- _WHAT IS NEEDED_
Copy every record verbatim. Leave the pictures out.

- _SUPPLIED RECORDS_
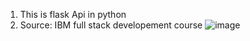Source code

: 1. This is flask Api in python
2. Source: IBM full stack developement course
  ![image](https://github.com/user-attachments/assets/8df0070d-1618-49a3-89b1-bc84dd0cef92)


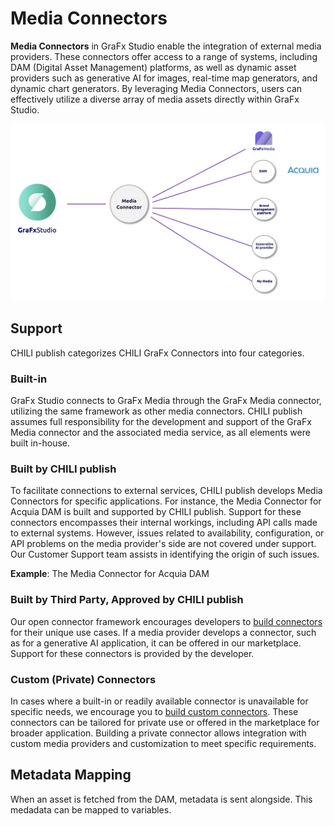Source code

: # Media Connectors

**Media Connectors** in GraFx Studio enable the integration of external media providers. These connectors offer access to a range of systems, including DAM (Digital Asset Management) platforms, as well as dynamic asset providers such as generative AI for images, real-time map generators, and dynamic chart generators. By leveraging Media Connectors, users can effectively utilize a diverse array of media assets directly within GraFx Studio.

![ui](connector2.png)

## Support

CHILI publish categorizes CHILI GraFx Connectors into four categories.

### Built-in

GraFx Studio connects to GraFx Media through the GraFx Media connector, utilizing the same framework as other media connectors. CHILI publish assumes full responsibility for the development and support of the GraFx Media connector and the associated media service, as all elements were built in-house.

### Built by CHILI publish

To facilitate connections to external services, CHILI publish develops Media Connectors for specific applications. For instance, the Media Connector for Acquia DAM is built and supported by CHILI publish. Support for these connectors encompasses their internal workings, including API calls made to external systems. However, issues related to availability, configuration, or API problems on the media provider's side are not covered under support. Our Customer Support team assists in identifying the origin of such issues.

**Example**: The Media Connector for Acquia DAM

### Built by Third Party, Approved by CHILI publish

Our open connector framework encourages developers to [build connectors](/GraFx-Developers/connectors/build-media-connector/) for their unique use cases. If a media provider develops a connector, such as for a generative AI application, it can be offered in our marketplace. Support for these connectors is provided by the developer.

### Custom (Private) Connectors

In cases where a built-in or readily available connector is unavailable for specific needs, we encourage you to [build custom connectors](/GraFx-Developers/connectors/build-media-connector/). These connectors can be tailored for private use or offered in the marketplace for broader application. Building a private connector allows integration with custom media providers and customization to meet specific requirements.

## Metadata Mapping

When an asset is fetched from the DAM, metadata is sent alongside.
This medadata can be mapped to variables.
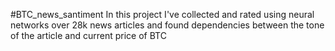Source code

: #BTC_news_santiment
In this project I've collected and rated using neural networks over 28k news articles and found dependencies between the tone of the article and current price of BTC 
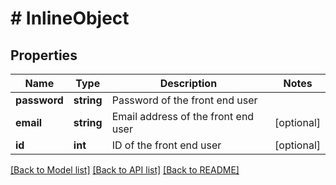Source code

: # # InlineObject

## Properties

Name | Type | Description | Notes
------------ | ------------- | ------------- | -------------
**password** | **string** | Password of the front end user | 
**email** | **string** | Email address of the front end user | [optional] 
**id** | **int** | ID of the front end user | [optional] 

[[Back to Model list]](../../README.md#documentation-for-models) [[Back to API list]](../../README.md#documentation-for-api-endpoints) [[Back to README]](../../README.md)


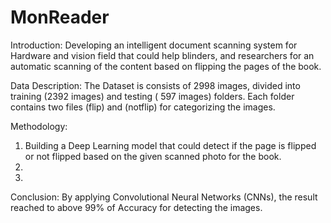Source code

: # MonReader 

Introduction:
Developing an intelligent document scanning system for Hardware and vision field that could help blinders, and researchers for an automatic scanning of the content based on flipping the pages of the book.


Data Description:
The Dataset is consists of 2998 images, divided into training (2392 images) and testing ( 597 images) folders. Each folder contains two files (flip) and (notflip) for categorizing the images. 


Methodology:
1. Building a Deep Learning model that could detect if the page is flipped or not flipped based on the given scanned photo for the book.
2. 
3.


Conclusion:
By applying Convolutional Neural Networks (CNNs), the result reached to above 99% of Accuracy for detecting the images.
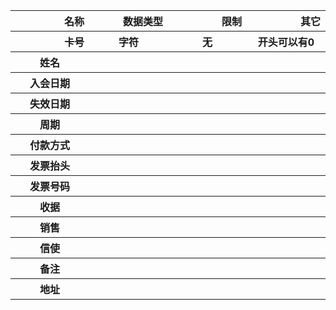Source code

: <table>
  <tr>
    <th width="200" align="right">名称</th><th width="200" align="right">数据类型</th><th width="200" align="right">限制</th><th width="200" align="right">其它</th>
  </tr>
  <tr>
    <th width="200" align="right">卡号</th><th>字符</th><th>无</th><th>开头可以有0</th>
  </tr>
  <tr>
    <th>姓名</th><th></th><th></th><th></th>
  </tr>
  <tr>
    <th>入会日期</th><th></th><th></th><th></th>
  </tr>
  <tr>
    <th>失效日期</th><th></th><th></th><th></th>
  </tr>  
  <tr>
    <th>周期</th><th></th><th></th><th></th>
  </tr>  
  <tr>
    <th>付款方式</th><th></th><th></th><th></th>
  </tr>  
  <tr>
    <th>发票抬头</th><th></th><th></th><th></th>
  </tr>  
  <tr>
    <th>发票号码</th><th></th><th></th><th></th>
  </tr>  
  <tr>
    <th>收据</th><th></th><th></th><th></th>
  </tr>  
  <tr>
    <th>销售</th><th></th><th></th><th></th>
  </tr>  
  <tr>
    <th>信使</th><th></th><th></th><th></th>
  </tr>  
  <tr>
    <th>备注</th><th></th><th></th><th></th>
  </tr>  
  <tr>
    <th>地址</th><th></th><th></th><th></th>
  </tr>    
</table>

- _EXERCISE SOLUTION_
Source code

: 1. This is flask Api in python
2. Source: IBM full stack developement course
  ![image](https://github.com/user-attachments/assets/8df0070d-1618-49a3-89b1-bc84dd0cef92)


Source code

: # Media Connectors

**Media Connectors** in GraFx Studio enable the integration of external media providers. These connectors offer access to a range of systems, including DAM (Digital Asset Management) platforms, as well as dynamic asset providers such as generative AI for images, real-time map generators, and dynamic chart generators. By leveraging Media Connectors, users can effectively utilize a diverse array of media assets directly within GraFx Studio.

![ui](connector2.png)

## Support

CHILI publish categorizes CHILI GraFx Connectors into four categories.

### Built-in

GraFx Studio connects to GraFx Media through the GraFx Media connector, utilizing the same framework as other media connectors. CHILI publish assumes full responsibility for the development and support of the GraFx Media connector and the associated media service, as all elements were built in-house.

### Built by CHILI publish

To facilitate connections to external services, CHILI publish develops Media Connectors for specific applications. For instance, the Media Connector for Acquia DAM is built and supported by CHILI publish. Support for these connectors encompasses their internal workings, including API calls made to external systems. However, issues related to availability, configuration, or API problems on the media provider's side are not covered under support. Our Customer Support team assists in identifying the origin of such issues.

**Example**: The Media Connector for Acquia DAM

### Built by Third Party, Approved by CHILI publish

Our open connector framework encourages developers to [build connectors](/GraFx-Developers/connectors/build-media-connector/) for their unique use cases. If a media provider develops a connector, such as for a generative AI application, it can be offered in our marketplace. Support for these connectors is provided by the developer.

### Custom (Private) Connectors

In cases where a built-in or readily available connector is unavailable for specific needs, we encourage you to [build custom connectors](/GraFx-Developers/connectors/build-media-connector/). These connectors can be tailored for private use or offered in the marketplace for broader application. Building a private connector allows integration with custom media providers and customization to meet specific requirements.

## Metadata Mapping

When an asset is fetched from the DAM, metadata is sent alongside.
This medadata can be mapped to variables.
Source code

: #BTC_news_santiment
In this project I've collected and rated using neural networks over 28k news articles and found dependencies between the tone of the article and current price of BTC 
Source code

: # # InlineObject

## Properties

Name | Type | Description | Notes
------------ | ------------- | ------------- | -------------
**password** | **string** | Password of the front end user | 
**email** | **string** | Email address of the front end user | [optional] 
**id** | **int** | ID of the front end user | [optional] 

[[Back to Model list]](../../README.md#documentation-for-models) [[Back to API list]](../../README.md#documentation-for-api-endpoints) [[Back to README]](../../README.md)


Source code

: # MonReader 

Introduction:
Developing an intelligent document scanning system for Hardware and vision field that could help blinders, and researchers for an automatic scanning of the content based on flipping the pages of the book.


Data Description:
The Dataset is consists of 2998 images, divided into training (2392 images) and testing ( 597 images) folders. Each folder contains two files (flip) and (notflip) for categorizing the images. 


Methodology:
1. Building a Deep Learning model that could detect if the page is flipped or not flipped based on the given scanned photo for the book.
2. 
3.


Conclusion:
By applying Convolutional Neural Networks (CNNs), the result reached to above 99% of Accuracy for detecting the images.
Source code

: <table>
  <tr>
    <th width="200" align="right">名称</th><th width="200" align="right">数据类型</th><th width="200" align="right">限制</th><th width="200" align="right">其它</th>
  </tr>
  <tr>
    <th width="200" align="right">卡号</th><th>字符</th><th>无</th><th>开头可以有0</th>
  </tr>
  <tr>
    <th>姓名</th><th></th><th></th><th></th>
  </tr>
  <tr>
    <th>入会日期</th><th></th><th></th><th></th>
  </tr>
  <tr>
    <th>失效日期</th><th></th><th></th><th></th>
  </tr>  
  <tr>
    <th>周期</th><th></th><th></th><th></th>
  </tr>  
  <tr>
    <th>付款方式</th><th></th><th></th><th></th>
  </tr>  
  <tr>
    <th>发票抬头</th><th></th><th></th><th></th>
  </tr>  
  <tr>
    <th>发票号码</th><th></th><th></th><th></th>
  </tr>  
  <tr>
    <th>收据</th><th></th><th></th><th></th>
  </tr>  
  <tr>
    <th>销售</th><th></th><th></th><th></th>
  </tr>  
  <tr>
    <th>信使</th><th></th><th></th><th></th>
  </tr>  
  <tr>
    <th>备注</th><th></th><th></th><th></th>
  </tr>  
  <tr>
    <th>地址</th><th></th><th></th><th></th>
  </tr>    
</table>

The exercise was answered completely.